Salmon Bao
Scottish Salmon, Napa Cabbage Slaw, Pickled Apples, Daikon, Gochujang Mayonnaise, Star Anise-Miso Caramel, Sesame Seeds
Chef Robin Leventhal of Wine Country Culinary Institute | Walla Walla, WA
“I created a recipe to highlight all the delicious qualities that make salmon such a fantastic fish. Miso is a perfect complement to the fatty sweetness of salmon with just enough salty umami flavor. Global ingredients are the foundation of my food, but I have a soft spot for Asian cuisine, especially as a native Pacific Northwesterner.” — Chef Robin Leventhal
Adapted by StarChefs | May 2025 | Photo: Lindsey Luna
INGREDIENTS
Star Anise-Miso Caramel:
Yield: 16 ounces
3 pods star anise
8 ounces mirin
4 ounces white miso
3 ounces honey
1 ounce white shoyu
1 ounce smashed ginger root
Bao Buns:
Yield: 36 buns
1.44 kilograms all-purpose flour
80 grams powdered milk
20 grams instant yeast
20 grams cane sugar
16 grams baking powder
140 grams neutral oil
5 grams ground turmeric
Pickled Apple:
Yield: 16 ounces
1 pound Fuji apples, peeled and julienned
12 ounces rice vinegar
12 ounces cane sugar
1 ounce smashed ginger root
Gochujang Mayonnaise:
Yield: 20 ounces
16 ounces mayonnaise
2 ounces gochujang paste
1 ounce lime juice
2 grams lime zest
1½ grams kosher salt
Napa Cabbage Slaw:
Yield: 5 pounds
5 pounds thinly shaved Napa cabbage
3 teaspoons kosher salt
16 ounces rice vinegar
6 ounces honey
4 ounces diced shallots
½ ounce diced garlic
2 teaspoons dry mustard
3 ounces toasted sesame oil
16 ounces neutral oil
Glazed Salmon:
Yield: 30 servings
5 pounds Scottish salmon fillet, pin bones removed and sliced into 2-inch pieces
Kosher salt
To Assemble and Serve:
Yield: 30 servings
6 ounces thinly sliced daikon
2 ounces toasted sesame seeds
4 ounces micro cilantro
METHOD
For the Star Anise-Miso Caramel:
In a saucepan over medium-high heat, bring all ingredients and 3 ounces water to a boil. Remove from heat and let cool. Transfer to an airtight container and refrigerate 24 hours. The next day, strain into a clean container. Cover and refrigerate.
For the Bao Buns:
In a mixing bowl, combine flour, powdered milk, yeast, sugar, and baking powder. Set aside. In the bowl of a stand mixer fitted with a dough hook, combine oil, turmeric, and 800 grams warm water. Add flour mixture and mix 8 minutes or until a silky texture is achieved. Cover and let proof 90 minutes in a warm place, or until dough has doubled in size. Cut 4-inch parchment squares and lightly oil. Set aside. On a work surface, punch dough down, then portion into 40-gram balls. Roll each to ⅜-inch thickness. Lightly brush a line of sesame oil across the center, fold in half to form a half-moon, and place each dough piece on the parchment square. Arrange in a steamer basket and let proof additional 30 minutes. Bring a large pot of water to a boil. Place basket over boiling water and let steam 10 minutes. Transfer to an airtight container and reserve.
For the Pickled Apple:
Place apples in a nonreactive container and set aside. In a saucepan over medium-high heat, bring vinegar, sugar, ginger, and 12 ounces water to a boil. Remove from heat and let steep 30 minutes. Let cool, then pour over apples. Cover and refrigerate.

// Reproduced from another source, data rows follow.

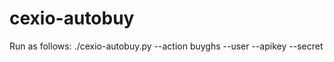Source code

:cexio-autobuy
=============

Run as follows:
./cexio-autobuy.py --action buyghs --user <username> --apikey <apikey> --secret <apisecret>
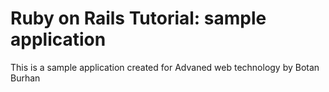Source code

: # Ruby on Rails Tutorial: sample application

This is a sample application created for Advaned web technology by Botan Burhan
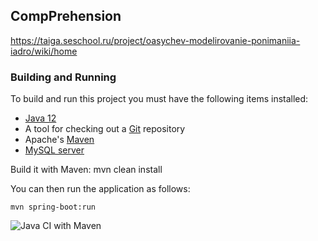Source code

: ## CompPrehension

https://taiga.seschool.ru/project/oasychev-modelirovanie-ponimaniia-iadro/wiki/home

### Building and Running

To build and run this project you must have the following items installed:

+ [Java 12](http://www.oracle.com/technetwork/java/javase/downloads/index.html)
+ A tool for checking out a [Git](http://git-scm.com/) repository
+ Apache's [Maven](http://maven.apache.org/index.html)
+ [MySQL server](https://dev.mysql.com/downloads/mysql/)

Build it with Maven:
    mvn clean install

You can then run the application as follows:

    mvn spring-boot:run

![Java CI with Maven](https://github.com/procudin/OntoQuiz/workflows/Java%20CI%20with%20Maven/badge.svg)

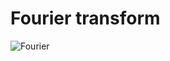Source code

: # Fourier transform

![Fourier](https://upload.wikimedia.org/wikipedia/commons/thumb/5/51/Fourier_unit_pulse.svg/300px-Fourier_unit_pulse.svg.png)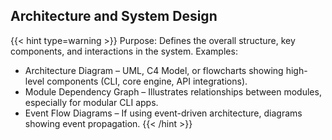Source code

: ## Architecture and System Design

{{< hint type=warning >}} Purpose: Defines the overall structure, key components, and interactions in the system.
Examples:
- Architecture Diagram – UML, C4 Model, or flowcharts showing high-level components (CLI, core engine, API integrations).
- Module Dependency Graph – Illustrates relationships between modules, especially for modular CLI apps.
- Event Flow Diagrams – If using event-driven architecture, diagrams showing event propagation. {{< /hint >}}
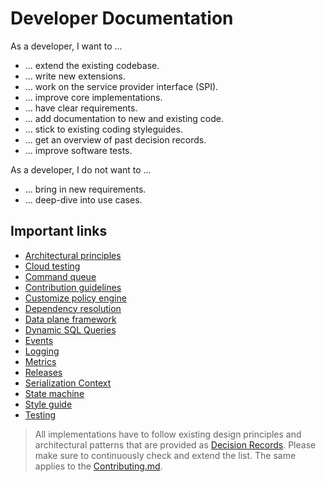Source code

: # Developer Documentation

As a developer, I want to ...

- ... extend the existing codebase.
- ... write new extensions.
- ... work on the service provider interface (SPI).
- ... improve core implementations.
- ... have clear requirements.
- ... add documentation to new and existing code.
- ... stick to existing coding styleguides.
- ... get an overview of past decision records.
- ... improve software tests.

As a developer, I do not want to ...

- ... bring in new requirements.
- ... deep-dive into use cases.

## Important links

- [Architectural principles](../architecture/architecture-principles.md)
- [Cloud testing](cloud_testing.md)
- [Command queue](command-queue.md)
- [Contribution guidelines](../_helper/contributing.md)
- [Customize policy engine](policy-engine.md)
- [Dependency resolution](dependency_resolution.md)
- [Data plane framework](data-plane-framework/README.md)
- [Dynamic SQL Queries](sql_queries.md)
- [Events](events.md)
- [Logging](logging.md)
- [Metrics](metrics.md)
- [Releases](releases.md)
- [Serialization Context](./decision-records/2022-07-04-type-manager/README.md)
- [State machine](state-machine.md)
- [Style guide](_helper/styleguide.md)
- [Testing](testing.md)

> All implementations have to follow existing design principles and architectural patterns that are provided as
> [Decision Records](decision-records/README.md). Please make sure to continuously check and extend the
> list. The same applies to the [Contributing.md]({{main}}CONTRIBUTING.md).
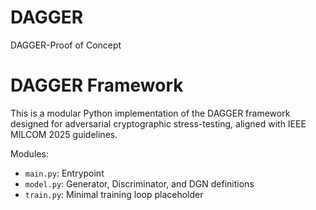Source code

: # DAGGER
DAGGER-Proof of Concept

# DAGGER Framework

This is a modular Python implementation of the DAGGER framework designed for adversarial cryptographic stress-testing, aligned with IEEE MILCOM 2025 guidelines.

Modules:
- `main.py`: Entrypoint
- `model.py`: Generator, Discriminator, and DGN definitions
- `train.py`: Minimal training loop placeholder

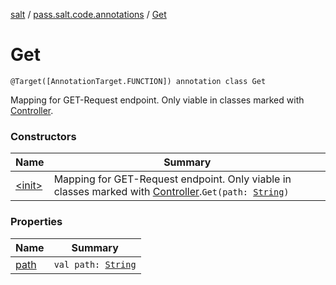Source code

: [salt](../../index.md) / [pass.salt.code.annotations](../index.md) / [Get](./index.md)

# Get

`@Target([AnnotationTarget.FUNCTION]) annotation class Get`

Mapping for GET-Request endpoint.
Only viable in classes marked with [Controller](../-controller/index.md).

### Constructors

| Name | Summary |
|---|---|
| [&lt;init&gt;](-init-.md) | Mapping for GET-Request endpoint. Only viable in classes marked with [Controller](../-controller/index.md).`Get(path: `[`String`](https://kotlinlang.org/api/latest/jvm/stdlib/kotlin/-string/index.html)`)` |

### Properties

| Name | Summary |
|---|---|
| [path](path.md) | `val path: `[`String`](https://kotlinlang.org/api/latest/jvm/stdlib/kotlin/-string/index.html) |
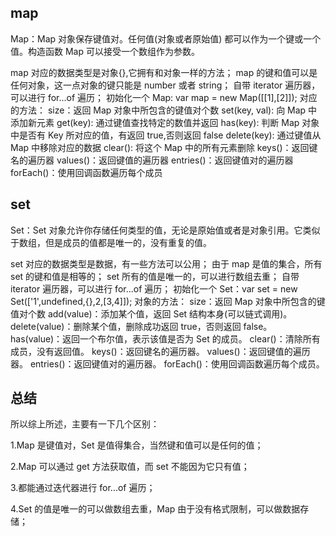 ## map

Map：Map 对象保存键值对。任何值(对象或者原始值) 都可以作为一个键或一个值。构造函数 Map 可以接受一个数组作为参数。

map 对应的数据类型是对象{},它拥有和对象一样的方法；
map 的键和值可以是任何对象，这一点对象的键只能是 number 或者 string；
自带 iterator 遍历器，可以进行 for...of 遍历；
初始化一个 Map: var map = new Map([[1],[2]]);
对应的方法：
size：返回 Map 对象中所包含的键值对个数
set(key, val): 向 Map 中添加新元素
get(key): 通过键值查找特定的数值并返回
has(key): 判断 Map 对象中是否有 Key 所对应的值，有返回 true,否则返回 false
delete(key): 通过键值从 Map 中移除对应的数据
clear(): 将这个 Map 中的所有元素删除
keys()：返回键名的遍历器
values()：返回键值的遍历器
entries()：返回键值对的遍历器
forEach()：使用回调函数遍历每个成员

## set

Set：Set 对象允许你存储任何类型的值，无论是原始值或者是对象引用。它类似于数组，但是成员的值都是唯一的，没有重复的值。

set 对应的数据类型是数据，有一些方法可以公用；
由于 map 是值的集合，所有 set 的键和值是相等的；
set 所有的值是唯一的，可以进行数组去重；
自带 iterator 遍历器，可以进行 for...of 遍历；
初始化一个 Set：var set = new Set(['1',undefined,{},2,[3,4]]);
对象的方法：
size：返回 Map 对象中所包含的键值对个数
add(value)：添加某个值，返回 Set 结构本身(可以链式调用)。
delete(value)：删除某个值，删除成功返回 true，否则返回 false。
has(value)：返回一个布尔值，表示该值是否为 Set 的成员。
clear()：清除所有成员，没有返回值。
keys()：返回键名的遍历器。
values()：返回键值的遍历器。
entries()：返回键值对的遍历器。
forEach()：使用回调函数遍历每个成员。

## 总结

所以综上所述，主要有一下几个区别：

1.Map 是键值对，Set 是值得集合，当然键和值可以是任何的值；

2.Map 可以通过 get 方法获取值，而 set 不能因为它只有值；

3.都能通过迭代器进行 for...of 遍历；

4.Set 的值是唯一的可以做数组去重，Map 由于没有格式限制，可以做数据存储；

For the Gochujang Mayonnaise:
In a blender, combine all ingredients until smooth. Transfer to a squeeze bottle and refrigerate.
For the Napa Cabbage Slaw:
Place cabbage in a perforated hotel pan. Season with 1 teaspoon salt. Cover and refrigerate 30 minutes. In a blender, combine vinegar, honey, shallots, garlic, dry mustard, and remaining salt. With the machine running, slowly stream in oils until mixture is fully emulsified. Taste and adjust seasoning. Add mixture to seasoned cabbage and toss to coat. Refrigerate.
For Glazed Salmon:
Heat a broiler. Arrange Scottish salmon on a parchment-lined sheet tray. Brush with 8 ounces Star Anise-Miso Caramel. Season with salt. Broil until caramelized. Set aside.
To Assemble and Serve:
Spread Gochujang Mayonnaise inside each Bao Bun. Fill with Napa Slaw followed by Star Anise Miso-Glazed Salmon, Pickled Apples and daikon. Sprinkle with sesame seeds.Garnish with micro cilantro.